> [PROVIDED RECORDS]:
┌──

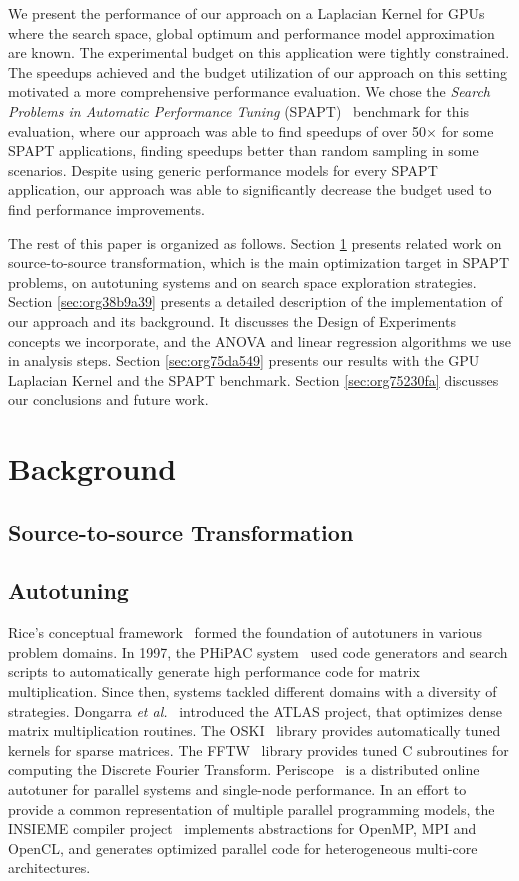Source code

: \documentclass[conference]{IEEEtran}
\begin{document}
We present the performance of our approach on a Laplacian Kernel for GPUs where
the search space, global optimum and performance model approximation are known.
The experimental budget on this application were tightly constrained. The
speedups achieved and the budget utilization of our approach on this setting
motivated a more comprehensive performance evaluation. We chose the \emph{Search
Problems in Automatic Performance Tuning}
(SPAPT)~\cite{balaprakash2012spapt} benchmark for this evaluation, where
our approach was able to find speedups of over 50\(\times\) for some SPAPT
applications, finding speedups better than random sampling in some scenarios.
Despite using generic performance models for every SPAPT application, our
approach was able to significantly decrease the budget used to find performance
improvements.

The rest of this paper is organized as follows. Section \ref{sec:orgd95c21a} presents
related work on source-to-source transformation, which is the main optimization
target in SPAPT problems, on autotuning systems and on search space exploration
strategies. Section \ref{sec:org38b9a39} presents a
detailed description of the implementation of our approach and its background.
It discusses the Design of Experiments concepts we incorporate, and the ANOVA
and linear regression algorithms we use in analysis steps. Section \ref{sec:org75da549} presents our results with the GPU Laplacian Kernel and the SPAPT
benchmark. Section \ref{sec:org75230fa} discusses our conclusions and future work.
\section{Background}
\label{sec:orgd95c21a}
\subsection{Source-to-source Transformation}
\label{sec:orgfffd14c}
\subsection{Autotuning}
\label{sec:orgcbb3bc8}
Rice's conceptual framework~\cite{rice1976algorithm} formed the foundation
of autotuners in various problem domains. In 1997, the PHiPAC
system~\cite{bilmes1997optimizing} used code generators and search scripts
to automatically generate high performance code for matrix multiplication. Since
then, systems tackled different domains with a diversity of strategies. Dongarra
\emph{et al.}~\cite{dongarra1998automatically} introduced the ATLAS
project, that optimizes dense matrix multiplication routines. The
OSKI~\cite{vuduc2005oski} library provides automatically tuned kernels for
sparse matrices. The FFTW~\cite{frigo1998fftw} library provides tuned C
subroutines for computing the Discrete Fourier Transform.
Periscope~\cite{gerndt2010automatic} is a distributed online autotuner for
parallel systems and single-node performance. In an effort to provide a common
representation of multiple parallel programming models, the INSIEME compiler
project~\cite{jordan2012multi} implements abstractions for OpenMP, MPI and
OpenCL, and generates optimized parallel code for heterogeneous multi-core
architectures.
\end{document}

└──
┌──

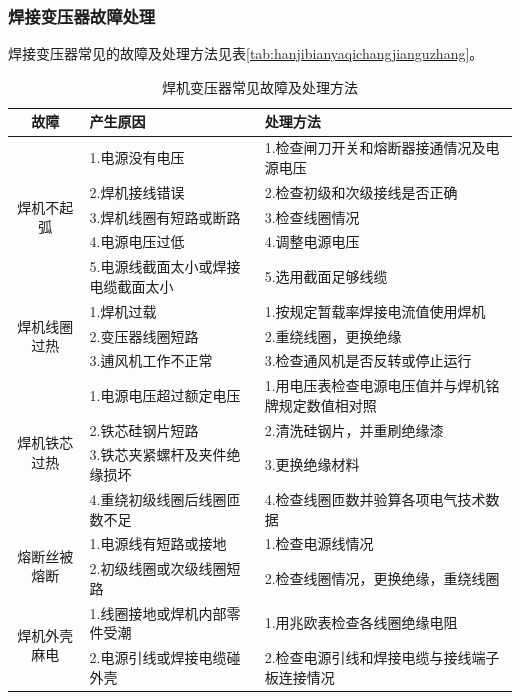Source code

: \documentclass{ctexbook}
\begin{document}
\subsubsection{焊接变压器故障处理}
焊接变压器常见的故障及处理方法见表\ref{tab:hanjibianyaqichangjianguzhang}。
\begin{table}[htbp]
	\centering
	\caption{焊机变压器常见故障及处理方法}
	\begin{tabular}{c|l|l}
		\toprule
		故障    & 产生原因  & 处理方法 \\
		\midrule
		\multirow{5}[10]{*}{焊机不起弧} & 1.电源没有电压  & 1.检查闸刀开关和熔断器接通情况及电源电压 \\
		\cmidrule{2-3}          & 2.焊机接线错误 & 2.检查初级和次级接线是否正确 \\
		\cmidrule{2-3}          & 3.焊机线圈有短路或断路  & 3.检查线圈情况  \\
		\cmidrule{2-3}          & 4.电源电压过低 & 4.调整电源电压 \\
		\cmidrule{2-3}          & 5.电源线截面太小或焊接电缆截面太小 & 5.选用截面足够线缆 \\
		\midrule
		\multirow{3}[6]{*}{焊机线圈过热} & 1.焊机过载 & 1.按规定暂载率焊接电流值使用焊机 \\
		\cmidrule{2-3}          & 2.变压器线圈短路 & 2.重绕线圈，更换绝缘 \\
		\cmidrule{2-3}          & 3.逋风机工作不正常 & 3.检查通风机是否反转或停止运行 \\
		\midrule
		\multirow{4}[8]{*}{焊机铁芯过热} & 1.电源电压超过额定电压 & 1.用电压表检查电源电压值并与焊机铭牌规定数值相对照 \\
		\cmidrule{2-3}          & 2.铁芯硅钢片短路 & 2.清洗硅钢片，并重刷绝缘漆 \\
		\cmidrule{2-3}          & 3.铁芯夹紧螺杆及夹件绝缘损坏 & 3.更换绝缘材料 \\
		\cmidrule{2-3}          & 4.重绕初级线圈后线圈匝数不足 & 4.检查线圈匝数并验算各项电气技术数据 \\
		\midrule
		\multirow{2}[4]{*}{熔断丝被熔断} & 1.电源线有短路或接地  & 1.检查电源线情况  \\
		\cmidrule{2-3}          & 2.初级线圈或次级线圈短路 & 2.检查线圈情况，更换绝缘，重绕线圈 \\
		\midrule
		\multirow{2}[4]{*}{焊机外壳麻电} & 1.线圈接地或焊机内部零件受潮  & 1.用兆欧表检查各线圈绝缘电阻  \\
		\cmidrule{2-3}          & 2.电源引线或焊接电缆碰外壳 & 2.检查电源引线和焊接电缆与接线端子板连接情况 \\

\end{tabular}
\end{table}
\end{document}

└──
┌──

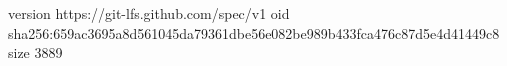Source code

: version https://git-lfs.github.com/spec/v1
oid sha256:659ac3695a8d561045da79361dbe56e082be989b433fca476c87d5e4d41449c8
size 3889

└──

> [ASSIGNED TASK]:
Scan the material for the word "presents". Return every line where it is found.

> [SOLUTION]:
The rest of this paper is organized as follows. Section \ref{sec:orgd95c21a} presents
strategies. Section \ref{sec:org38b9a39} presents a
and linear regression algorithms we use in analysis steps. Section \ref{sec:org75da549} presents our results with the GPU Laplacian Kernel and the SPAPT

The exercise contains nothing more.